## Work to complete
Give the entries again, exactly as they stand.

** Data for this exercise follows **

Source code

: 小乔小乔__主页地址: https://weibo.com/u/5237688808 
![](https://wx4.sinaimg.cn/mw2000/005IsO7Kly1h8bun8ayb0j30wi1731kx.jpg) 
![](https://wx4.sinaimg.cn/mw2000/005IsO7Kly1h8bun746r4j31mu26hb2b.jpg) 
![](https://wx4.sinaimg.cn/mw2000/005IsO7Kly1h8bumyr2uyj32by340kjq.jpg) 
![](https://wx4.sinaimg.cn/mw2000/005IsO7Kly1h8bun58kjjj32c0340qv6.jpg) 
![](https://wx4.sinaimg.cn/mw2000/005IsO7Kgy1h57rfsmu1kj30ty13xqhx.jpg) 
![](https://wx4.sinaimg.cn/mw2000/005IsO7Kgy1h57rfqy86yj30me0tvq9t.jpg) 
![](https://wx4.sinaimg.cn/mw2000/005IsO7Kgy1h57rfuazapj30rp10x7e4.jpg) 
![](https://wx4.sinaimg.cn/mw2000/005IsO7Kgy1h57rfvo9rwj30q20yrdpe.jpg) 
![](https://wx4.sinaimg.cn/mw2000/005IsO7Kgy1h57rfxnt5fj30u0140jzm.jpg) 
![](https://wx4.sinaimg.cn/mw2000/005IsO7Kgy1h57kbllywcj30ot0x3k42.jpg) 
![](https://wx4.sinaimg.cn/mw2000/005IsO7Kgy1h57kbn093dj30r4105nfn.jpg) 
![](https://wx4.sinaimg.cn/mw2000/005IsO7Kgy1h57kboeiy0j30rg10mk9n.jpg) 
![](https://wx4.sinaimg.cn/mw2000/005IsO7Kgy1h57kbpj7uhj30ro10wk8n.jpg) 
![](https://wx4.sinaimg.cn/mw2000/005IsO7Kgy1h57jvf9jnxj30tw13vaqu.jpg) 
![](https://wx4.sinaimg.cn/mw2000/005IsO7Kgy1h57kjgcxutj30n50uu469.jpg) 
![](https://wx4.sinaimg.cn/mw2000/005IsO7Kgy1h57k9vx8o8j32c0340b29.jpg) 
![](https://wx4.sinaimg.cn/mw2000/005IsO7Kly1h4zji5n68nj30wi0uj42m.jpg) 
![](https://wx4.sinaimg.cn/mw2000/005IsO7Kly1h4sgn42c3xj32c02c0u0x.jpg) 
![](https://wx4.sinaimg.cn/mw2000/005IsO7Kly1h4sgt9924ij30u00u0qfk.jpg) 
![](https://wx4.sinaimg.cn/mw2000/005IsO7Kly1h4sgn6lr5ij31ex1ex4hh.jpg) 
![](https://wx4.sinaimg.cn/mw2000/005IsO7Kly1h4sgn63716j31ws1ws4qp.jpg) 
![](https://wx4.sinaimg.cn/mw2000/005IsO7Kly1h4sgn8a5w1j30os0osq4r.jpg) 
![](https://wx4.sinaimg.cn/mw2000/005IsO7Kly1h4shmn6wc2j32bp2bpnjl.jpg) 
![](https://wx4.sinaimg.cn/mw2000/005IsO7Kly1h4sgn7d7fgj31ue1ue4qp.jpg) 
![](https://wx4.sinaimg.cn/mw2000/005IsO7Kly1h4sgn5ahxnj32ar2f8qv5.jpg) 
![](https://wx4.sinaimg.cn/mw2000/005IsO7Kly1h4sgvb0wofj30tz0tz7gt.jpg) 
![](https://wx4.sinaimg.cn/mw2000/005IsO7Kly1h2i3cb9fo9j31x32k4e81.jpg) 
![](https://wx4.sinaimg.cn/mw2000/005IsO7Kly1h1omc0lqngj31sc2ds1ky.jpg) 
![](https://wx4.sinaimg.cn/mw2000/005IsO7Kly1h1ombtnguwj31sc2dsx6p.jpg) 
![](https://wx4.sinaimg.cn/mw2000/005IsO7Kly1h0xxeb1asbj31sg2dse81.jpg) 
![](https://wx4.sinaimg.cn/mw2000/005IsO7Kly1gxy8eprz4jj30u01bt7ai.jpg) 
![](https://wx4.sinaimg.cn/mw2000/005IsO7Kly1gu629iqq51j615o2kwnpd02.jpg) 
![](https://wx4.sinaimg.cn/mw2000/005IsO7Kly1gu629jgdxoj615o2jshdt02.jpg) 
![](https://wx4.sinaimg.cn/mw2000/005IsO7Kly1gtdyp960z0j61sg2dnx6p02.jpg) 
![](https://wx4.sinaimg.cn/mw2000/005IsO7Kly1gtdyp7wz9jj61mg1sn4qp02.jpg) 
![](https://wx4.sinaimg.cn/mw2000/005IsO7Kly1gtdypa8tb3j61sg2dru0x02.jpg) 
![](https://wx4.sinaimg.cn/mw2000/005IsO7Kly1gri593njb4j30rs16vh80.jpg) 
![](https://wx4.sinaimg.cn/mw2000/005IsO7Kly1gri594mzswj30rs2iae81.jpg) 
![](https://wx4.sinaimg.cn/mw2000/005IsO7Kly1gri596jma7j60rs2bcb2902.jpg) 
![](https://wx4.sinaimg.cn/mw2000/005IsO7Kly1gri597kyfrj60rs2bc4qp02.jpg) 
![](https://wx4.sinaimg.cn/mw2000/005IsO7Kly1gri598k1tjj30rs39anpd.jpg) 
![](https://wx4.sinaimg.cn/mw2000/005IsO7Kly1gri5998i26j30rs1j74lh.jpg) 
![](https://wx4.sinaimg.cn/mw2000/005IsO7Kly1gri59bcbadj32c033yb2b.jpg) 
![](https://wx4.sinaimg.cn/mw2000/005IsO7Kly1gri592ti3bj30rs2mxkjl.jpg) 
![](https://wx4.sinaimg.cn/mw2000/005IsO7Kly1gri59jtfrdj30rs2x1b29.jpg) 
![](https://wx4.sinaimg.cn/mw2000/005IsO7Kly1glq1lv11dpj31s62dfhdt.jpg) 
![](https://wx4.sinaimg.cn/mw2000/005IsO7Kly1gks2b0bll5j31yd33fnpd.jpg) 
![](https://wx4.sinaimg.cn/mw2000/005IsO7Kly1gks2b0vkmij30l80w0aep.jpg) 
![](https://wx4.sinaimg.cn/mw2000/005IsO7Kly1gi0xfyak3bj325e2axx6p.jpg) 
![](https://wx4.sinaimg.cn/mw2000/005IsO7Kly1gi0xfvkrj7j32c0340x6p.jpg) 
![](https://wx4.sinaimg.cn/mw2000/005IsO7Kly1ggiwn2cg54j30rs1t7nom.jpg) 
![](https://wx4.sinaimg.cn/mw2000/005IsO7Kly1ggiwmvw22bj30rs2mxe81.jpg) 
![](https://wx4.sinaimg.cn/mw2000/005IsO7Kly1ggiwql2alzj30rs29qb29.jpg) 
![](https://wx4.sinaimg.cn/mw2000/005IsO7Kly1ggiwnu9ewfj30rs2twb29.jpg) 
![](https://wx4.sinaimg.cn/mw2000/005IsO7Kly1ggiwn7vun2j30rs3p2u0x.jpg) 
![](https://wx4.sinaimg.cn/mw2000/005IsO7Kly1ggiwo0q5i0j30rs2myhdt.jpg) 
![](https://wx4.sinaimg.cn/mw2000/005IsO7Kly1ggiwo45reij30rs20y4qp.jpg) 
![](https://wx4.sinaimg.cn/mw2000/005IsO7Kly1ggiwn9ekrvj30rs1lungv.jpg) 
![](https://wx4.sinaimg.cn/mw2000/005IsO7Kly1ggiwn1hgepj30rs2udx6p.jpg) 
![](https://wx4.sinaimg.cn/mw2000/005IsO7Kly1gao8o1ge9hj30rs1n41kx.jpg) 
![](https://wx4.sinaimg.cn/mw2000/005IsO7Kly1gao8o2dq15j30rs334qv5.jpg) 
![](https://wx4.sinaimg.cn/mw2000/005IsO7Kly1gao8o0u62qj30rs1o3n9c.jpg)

** End of Data for this exercise **

## Solution for this exercise
Source code

: 小乔小乔__主页地址: https://weibo.com/u/5237688808 
![](https://wx4.sinaimg.cn/mw2000/005IsO7Kly1h8bun8ayb0j30wi1731kx.jpg) 
![](https://wx4.sinaimg.cn/mw2000/005IsO7Kly1h8bun746r4j31mu26hb2b.jpg) 
![](https://wx4.sinaimg.cn/mw2000/005IsO7Kly1h8bumyr2uyj32by340kjq.jpg) 
![](https://wx4.sinaimg.cn/mw2000/005IsO7Kly1h8bun58kjjj32c0340qv6.jpg) 
![](https://wx4.sinaimg.cn/mw2000/005IsO7Kgy1h57rfsmu1kj30ty13xqhx.jpg) 
![](https://wx4.sinaimg.cn/mw2000/005IsO7Kgy1h57rfqy86yj30me0tvq9t.jpg) 
![](https://wx4.sinaimg.cn/mw2000/005IsO7Kgy1h57rfuazapj30rp10x7e4.jpg) 
![](https://wx4.sinaimg.cn/mw2000/005IsO7Kgy1h57rfvo9rwj30q20yrdpe.jpg) 
![](https://wx4.sinaimg.cn/mw2000/005IsO7Kgy1h57rfxnt5fj30u0140jzm.jpg) 
![](https://wx4.sinaimg.cn/mw2000/005IsO7Kgy1h57kbllywcj30ot0x3k42.jpg) 
![](https://wx4.sinaimg.cn/mw2000/005IsO7Kgy1h57kbn093dj30r4105nfn.jpg) 
![](https://wx4.sinaimg.cn/mw2000/005IsO7Kgy1h57kboeiy0j30rg10mk9n.jpg) 
![](https://wx4.sinaimg.cn/mw2000/005IsO7Kgy1h57kbpj7uhj30ro10wk8n.jpg) 
![](https://wx4.sinaimg.cn/mw2000/005IsO7Kgy1h57jvf9jnxj30tw13vaqu.jpg) 
![](https://wx4.sinaimg.cn/mw2000/005IsO7Kgy1h57kjgcxutj30n50uu469.jpg) 
![](https://wx4.sinaimg.cn/mw2000/005IsO7Kgy1h57k9vx8o8j32c0340b29.jpg) 
![](https://wx4.sinaimg.cn/mw2000/005IsO7Kly1h4zji5n68nj30wi0uj42m.jpg) 
![](https://wx4.sinaimg.cn/mw2000/005IsO7Kly1h4sgn42c3xj32c02c0u0x.jpg) 
![](https://wx4.sinaimg.cn/mw2000/005IsO7Kly1h4sgt9924ij30u00u0qfk.jpg) 
![](https://wx4.sinaimg.cn/mw2000/005IsO7Kly1h4sgn6lr5ij31ex1ex4hh.jpg) 
![](https://wx4.sinaimg.cn/mw2000/005IsO7Kly1h4sgn63716j31ws1ws4qp.jpg) 
![](https://wx4.sinaimg.cn/mw2000/005IsO7Kly1h4sgn8a5w1j30os0osq4r.jpg) 
![](https://wx4.sinaimg.cn/mw2000/005IsO7Kly1h4shmn6wc2j32bp2bpnjl.jpg) 
![](https://wx4.sinaimg.cn/mw2000/005IsO7Kly1h4sgn7d7fgj31ue1ue4qp.jpg) 
![](https://wx4.sinaimg.cn/mw2000/005IsO7Kly1h4sgn5ahxnj32ar2f8qv5.jpg) 
![](https://wx4.sinaimg.cn/mw2000/005IsO7Kly1h4sgvb0wofj30tz0tz7gt.jpg) 
![](https://wx4.sinaimg.cn/mw2000/005IsO7Kly1h2i3cb9fo9j31x32k4e81.jpg) 
![](https://wx4.sinaimg.cn/mw2000/005IsO7Kly1h1omc0lqngj31sc2ds1ky.jpg) 
![](https://wx4.sinaimg.cn/mw2000/005IsO7Kly1h1ombtnguwj31sc2dsx6p.jpg) 
![](https://wx4.sinaimg.cn/mw2000/005IsO7Kly1h0xxeb1asbj31sg2dse81.jpg) 
![](https://wx4.sinaimg.cn/mw2000/005IsO7Kly1gxy8eprz4jj30u01bt7ai.jpg) 
![](https://wx4.sinaimg.cn/mw2000/005IsO7Kly1gu629iqq51j615o2kwnpd02.jpg) 
![](https://wx4.sinaimg.cn/mw2000/005IsO7Kly1gu629jgdxoj615o2jshdt02.jpg) 
![](https://wx4.sinaimg.cn/mw2000/005IsO7Kly1gtdyp960z0j61sg2dnx6p02.jpg) 
![](https://wx4.sinaimg.cn/mw2000/005IsO7Kly1gtdyp7wz9jj61mg1sn4qp02.jpg) 
![](https://wx4.sinaimg.cn/mw2000/005IsO7Kly1gtdypa8tb3j61sg2dru0x02.jpg) 
![](https://wx4.sinaimg.cn/mw2000/005IsO7Kly1gri593njb4j30rs16vh80.jpg) 
![](https://wx4.sinaimg.cn/mw2000/005IsO7Kly1gri594mzswj30rs2iae81.jpg) 
![](https://wx4.sinaimg.cn/mw2000/005IsO7Kly1gri596jma7j60rs2bcb2902.jpg) 
![](https://wx4.sinaimg.cn/mw2000/005IsO7Kly1gri597kyfrj60rs2bc4qp02.jpg) 
![](https://wx4.sinaimg.cn/mw2000/005IsO7Kly1gri598k1tjj30rs39anpd.jpg) 
![](https://wx4.sinaimg.cn/mw2000/005IsO7Kly1gri5998i26j30rs1j74lh.jpg) 
![](https://wx4.sinaimg.cn/mw2000/005IsO7Kly1gri59bcbadj32c033yb2b.jpg) 
![](https://wx4.sinaimg.cn/mw2000/005IsO7Kly1gri592ti3bj30rs2mxkjl.jpg) 
![](https://wx4.sinaimg.cn/mw2000/005IsO7Kly1gri59jtfrdj30rs2x1b29.jpg) 
![](https://wx4.sinaimg.cn/mw2000/005IsO7Kly1glq1lv11dpj31s62dfhdt.jpg) 
![](https://wx4.sinaimg.cn/mw2000/005IsO7Kly1gks2b0bll5j31yd33fnpd.jpg) 
![](https://wx4.sinaimg.cn/mw2000/005IsO7Kly1gks2b0vkmij30l80w0aep.jpg) 
![](https://wx4.sinaimg.cn/mw2000/005IsO7Kly1gi0xfyak3bj325e2axx6p.jpg) 
![](https://wx4.sinaimg.cn/mw2000/005IsO7Kly1gi0xfvkrj7j32c0340x6p.jpg) 
![](https://wx4.sinaimg.cn/mw2000/005IsO7Kly1ggiwn2cg54j30rs1t7nom.jpg) 
![](https://wx4.sinaimg.cn/mw2000/005IsO7Kly1ggiwmvw22bj30rs2mxe81.jpg) 
![](https://wx4.sinaimg.cn/mw2000/005IsO7Kly1ggiwql2alzj30rs29qb29.jpg) 
![](https://wx4.sinaimg.cn/mw2000/005IsO7Kly1ggiwnu9ewfj30rs2twb29.jpg) 
![](https://wx4.sinaimg.cn/mw2000/005IsO7Kly1ggiwn7vun2j30rs3p2u0x.jpg) 
![](https://wx4.sinaimg.cn/mw2000/005IsO7Kly1ggiwo0q5i0j30rs2myhdt.jpg) 
![](https://wx4.sinaimg.cn/mw2000/005IsO7Kly1ggiwo45reij30rs20y4qp.jpg) 
![](https://wx4.sinaimg.cn/mw2000/005IsO7Kly1ggiwn9ekrvj30rs1lungv.jpg) 
![](https://wx4.sinaimg.cn/mw2000/005IsO7Kly1ggiwn1hgepj30rs2udx6p.jpg) 
![](https://wx4.sinaimg.cn/mw2000/005IsO7Kly1gao8o1ge9hj30rs1n41kx.jpg) 
![](https://wx4.sinaimg.cn/mw2000/005IsO7Kly1gao8o2dq15j30rs334qv5.jpg) 
![](https://wx4.sinaimg.cn/mw2000/005IsO7Kly1gao8o0u62qj30rs1o3n9c.jpg)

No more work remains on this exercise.